473,386 Members | 1,819 Online
Bytes | Software Development & Data Engineering Community
Post Job

Home Posts Topics Members FAQ

Join Bytes to post your question to a community of 473,386 software developers and data experts.

clean up html document created by Word

jd
I am looking for python code (working or sample code) that can take an
html document created by Microsoft Word and clean it up (if you've
never had to look at a Word-generated html document, consider yourself
lucky ;-) Alternatively, if you know of a non-python solution, I'd
like to hear about it.

Thanks...

-- jeff

Mar 30 '07 #1
9 3454
On Mar 30, 12:20 pm, "jd" <chima...@gmail.comwrote:
I am looking for python code (working or sample code) that can take an
html document created by Microsoft Word and clean it up (if you've
never had to look at a Word-generated html document, consider yourself
lucky ;-) Alternatively, if you know of a non-python solution, I'd
like to hear about it.

Thanks...

-- jeff
You could try Beautiful Soup at http://www.crummy.com/software/Beaut...mentation.html

Python is good for parsing HTML/XML, so you could also try googling
Python parsing as well.

Mike

Mar 30 '07 #2
jd wrote:
I am looking for python code (working or sample code) that can take an
html document created by Microsoft Word and clean it up (if you've
never had to look at a Word-generated html document, consider yourself
lucky ;-) Alternatively, if you know of a non-python solution, I'd
like to hear about it.
The non-python solution:

http://www.w3.org/People/Raggett/tidy/

Peter
Mar 30 '07 #3
jkn
IIUC, the original poster is asking about 'cleaning up' in the sense
of removing the swathes of unnecessary and/or redundant 'cruft' that
Word puts in there, rather than making valid HTML out of invalid HTML.
Again, IIUC, HTMLtidy does not do this.

If Beautiful Soup does, then I'm intererested!

jon N

Mar 30 '07 #4
jkn wrote:
IIUC, the original poster is asking about 'cleaning up' in the sense
of removing the swathes of unnecessary and/or redundant 'cruft' that
Word puts in there, rather than making valid HTML out of invalid HTML.
Again, IIUC, HTMLtidy does not do this.
From that very page I linked to:

"""
Tidy can now perform wonders on HTML saved from Microsoft Word 2000! Word
bulks out HTML files with stuff for round-tripping presentation between
HTML and Word.

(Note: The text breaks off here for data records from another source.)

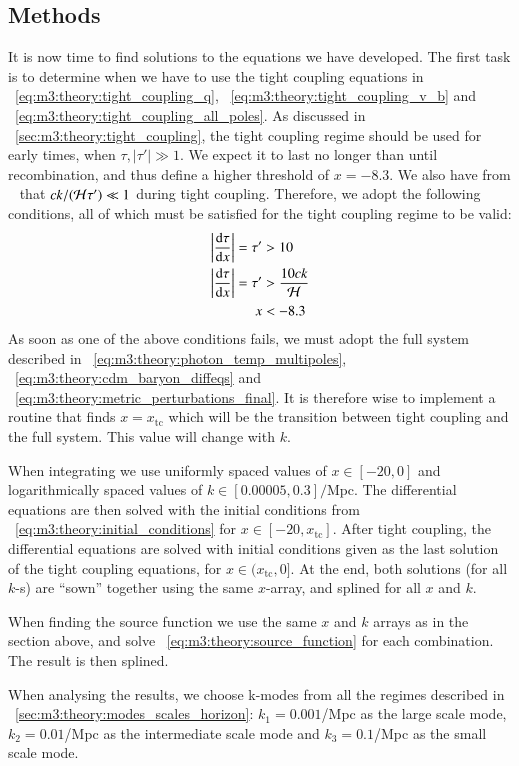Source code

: \subsection{Methods}\label{sec:m3:methods}

    It is now time to find solutions to the equations we have developed. The first task is to determine when we have to use the tight coupling equations in ~\cref{eq:m3:theory:tight_coupling_q}, ~\cref{eq:m3:theory:tight_coupling_v_b} and ~\cref{eq:m3:theory:tight_coupling_all_poles}. As discussed in ~\cref{sec:m3:theory:tight_coupling}, the tight coupling regime should be used for early times, when $\tau, |\tau'| \gg1$. We expect it to last no longer than until recombination, and thus define a higher threshold of $x=-8.3$. We also have from ~\cite{https://doi.org/10.48550/arxiv.astro-ph/0606683} that $ck/(\mathcal{H}\tau')\ll1$ during tight coupling. Therefore, we adopt the following conditions, all of which must be satisfied for the tight coupling regime to be valid:
    \begin{equation}
        \begin{split}
            \abs{\dv{\tau}{x}} = \tau' &> 10 \\
            \abs{\dv{\tau}{x}} = \tau' &> \frac{10ck}{\mathcal{H}} \\
            x &< -8.3
        \end{split}
    \end{equation}
    As soon as one of the above conditions fails, we must adopt the full system described in ~\cref{eq:m3:theory:photon_temp_multipoles}, ~\cref{eq:m3:theory:cdm_baryon_diffeqs} and ~\cref{eq:m3:theory:metric_perturbations_final}. It is therefore wise to implement a routine that finds $x=x_\mathrm{tc}$ which will be the transition between tight coupling and the full system. This value will change with $k$. 

    When integrating we use uniformly spaced values of $x\in[-20,0]$ and logarithmically spaced values of $k\in[0.00005, 0.3]/\mathrm{Mpc}$. The differential equations are then solved with the initial conditions from ~\cref{eq:m3:theory:initial_conditions} for $x\in[-20,x_\mathrm{tc}]$. After tight coupling, the differential equations are solved with initial conditions given as the last solution of the tight coupling equations, for $x\in(x_\mathrm{tc},0]$. At the end, both solutions (for all $k$-s) are ``sown'' together using the same $x$-array, and splined for all $x$ and $k$. 

    When finding the source function we use the same $x$ and $k$ arrays as in the section above, and solve ~\cref{eq:m3:theory:source_function} for each combination. The result is then splined. 

    When analysing the results, we choose k-modes from all the regimes described in ~\cref{sec:m3:theory:modes_scales_horizon}: $k_1=0.001$/Mpc as the large scale mode, $k_2=0.01$/Mpc as the intermediate scale mode and $k_3=0.1$/Mpc as the small scale mode. 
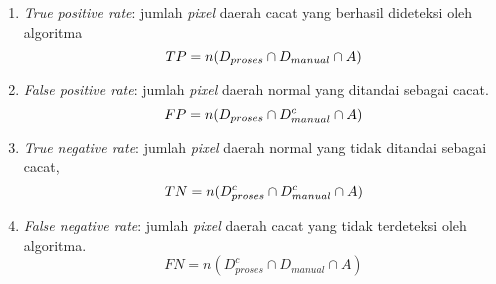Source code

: \documentclass[laporan.tex]{subfiles}
\begin{document}
\begin{enumerate}
\item \emph{True positive rate}: jumlah \emph{pixel} daerah cacat yang berhasil dideteksi oleh algoritma
\begin{equation*}
TP = n(D_{proses} \cap D_{manual} \cap A) \nonumber \\
\end{equation*}
\item \emph{False positive rate}: jumlah \emph{pixel} daerah normal yang ditandai sebagai cacat.
\begin{equation*}
FP = n(D_{proses} \cap D_{manual}^c \cap A) \nonumber \\
\end{equation*}
\item \emph{True negative rate}: jumlah \emph{pixel} daerah normal yang tidak ditandai sebagai cacat, 
\begin{equation*}
TN = n(D_{proses}^c \cap D_{manual}^c \cap A) \nonumber \\
\end{equation*}
\item \emph{False negative rate}: jumlah \emph{pixel} daerah cacat yang tidak terdeteksi oleh algoritma.
\begin{equation*}
FN = n(D_{proses}^c \cap D_{manual} \cap A)
\end{equation*}
\end{enumerate}
\end{document}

If you are more concerned about using HTML on the Web, check
out Tidy's "Word-2000" config option! Of course Tidy does a good job on
Word'97 files as well!
"""

Peter

Mar 30 '07 #5
Tidy can now perform wonders on HTML saved from Microsoft Word 2000!
Word bulks out HTML files with stuff for round-tripping presentation
between HTML and Word. If you are more concerned about using HTML on the
Web, check out Tidy's "Word-2000"
<http://www.w3.org/People/Raggett/tidy/#word2000config option! Of
course Tidy does a good job on Word'97 files as well!
-- source: http://www.w3.org/People/Raggett/tidy/

jkn wrote:
IIUC, the original poster is asking about 'cleaning up' in the sense
of removing the swathes of unnecessary and/or redundant 'cruft' that
Word puts in there, rather than making valid HTML out of invalid HTML.
Again, IIUC, HTMLtidy does not do this.

If Beautiful Soup does, then I'm intererested!

jon N

--
Shane Geiger
IT Director
National Council on Economic Education
sg*****@ncee.net | 402-438-8958 | http://www.ncee.net

Leading the Campaign for Economic and Financial Literacy
Mar 30 '07 #6
jd:
I am looking for python code (working or sample code) that can take an
html document created by Microsoft Word and clean it up (if you've
never had to look at a Word-generated html document, consider yourself
lucky ;-) Alternatively, if you know of a non-python solution, I'd
like to hear about it.
It's not an easy job, and it may require some manual editing, because
that html is the worst I have seen. You can use Tidy, there is a GUI
too, and you can use its suggestions to manually remove the offending
things, at the end Tidy is able to digest it, and return a cleaned up
html. But then you have just started, you need to process it even
more.

A solution is to avoid creating the Html in the first place, or to use
something more like Word 97 to create it. Dreamweaver too is able to
help with Word2000+ trashy html, but usually not enough.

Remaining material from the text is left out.